_PROBLEM REQUIREMENTS_. Could you give back the records exactly, taking out the pictures?

-- RECORDS SUPPLIED follows --

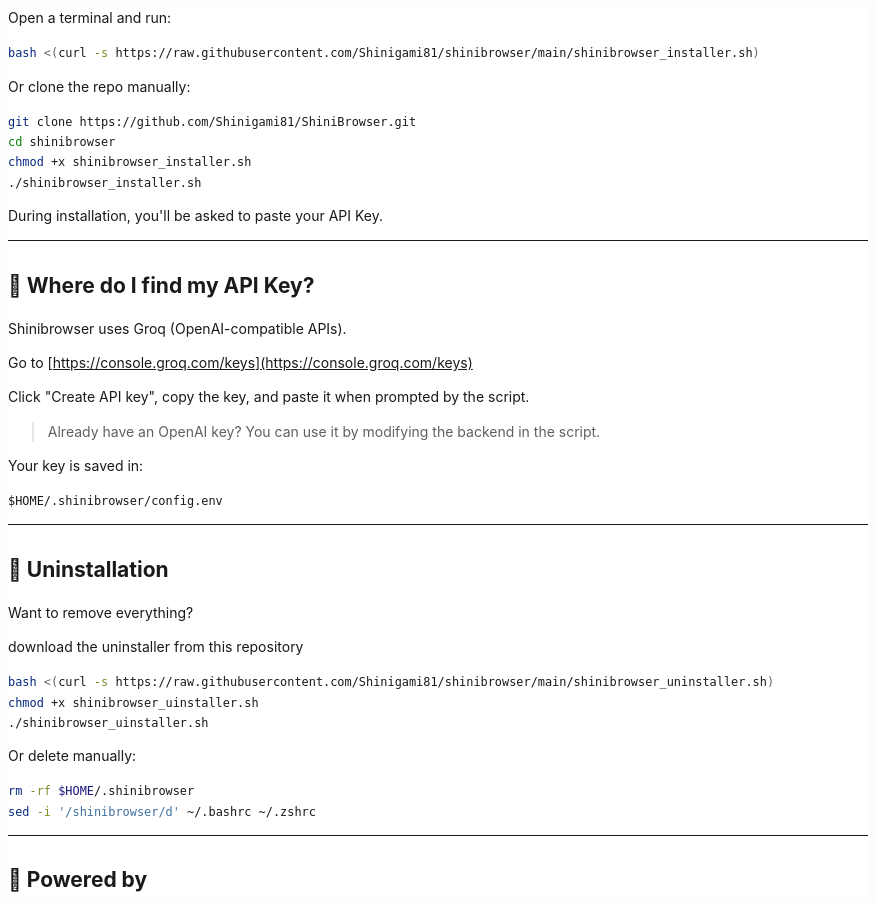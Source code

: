 Open a terminal and run:
```bash
bash <(curl -s https://raw.githubusercontent.com/Shinigami81/shinibrowser/main/shinibrowser_installer.sh)
```

Or clone the repo manually:
```bash
git clone https://github.com/Shinigami81/ShiniBrowser.git
cd shinibrowser
chmod +x shinibrowser_installer.sh
./shinibrowser_installer.sh
```

During installation, you'll be asked to paste your API Key.

---

## 🔐 Where do I find my API Key?

Shinibrowser uses Groq (OpenAI-compatible APIs).

Go to [https://console.groq.com/keys](https://console.groq.com/keys)

Click "Create API key", copy the key, and paste it when prompted by the script.

> Already have an OpenAI key? You can use it by modifying the backend in the script.

Your key is saved in:
```
$HOME/.shinibrowser/config.env
```

---

## 🧽 Uninstallation

Want to remove everything?

download the uninstaller from this repository

```bash
bash <(curl -s https://raw.githubusercontent.com/Shinigami81/shinibrowser/main/shinibrowser_uninstaller.sh)
chmod +x shinibrowser_uinstaller.sh
./shinibrowser_uinstaller.sh
```

Or delete manually:

```bash
rm -rf $HOME/.shinibrowser
sed -i '/shinibrowser/d' ~/.bashrc ~/.zshrc
```

---

## 🧠 Powered by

-- RECORDS SUPPLIED concluded --

_TASK OUTPUT_.
Source code

: Open a terminal and run:
```bash
bash <(curl -s https://raw.githubusercontent.com/Shinigami81/shinibrowser/main/shinibrowser_installer.sh)
```

Or clone the repo manually:
```bash
git clone https://github.com/Shinigami81/ShiniBrowser.git
cd shinibrowser
chmod +x shinibrowser_installer.sh
./shinibrowser_installer.sh
```

During installation, you'll be asked to paste your API Key.

---

## 🔐 Where do I find my API Key?

Shinibrowser uses Groq (OpenAI-compatible APIs).

Go to [https://console.groq.com/keys](https://console.groq.com/keys)

Click "Create API key", copy the key, and paste it when prompted by the script.

> Already have an OpenAI key? You can use it by modifying the backend in the script.

Your key is saved in:
```
$HOME/.shinibrowser/config.env
```

---

## 🧽 Uninstallation

Want to remove everything?

download the uninstaller from this repository

```bash
bash <(curl -s https://raw.githubusercontent.com/Shinigami81/shinibrowser/main/shinibrowser_uninstaller.sh)
chmod +x shinibrowser_uinstaller.sh
./shinibrowser_uinstaller.sh
```

Or delete manually:

```bash
rm -rf $HOME/.shinibrowser
sed -i '/shinibrowser/d' ~/.bashrc ~/.zshrc
```

---

## 🧠 Powered by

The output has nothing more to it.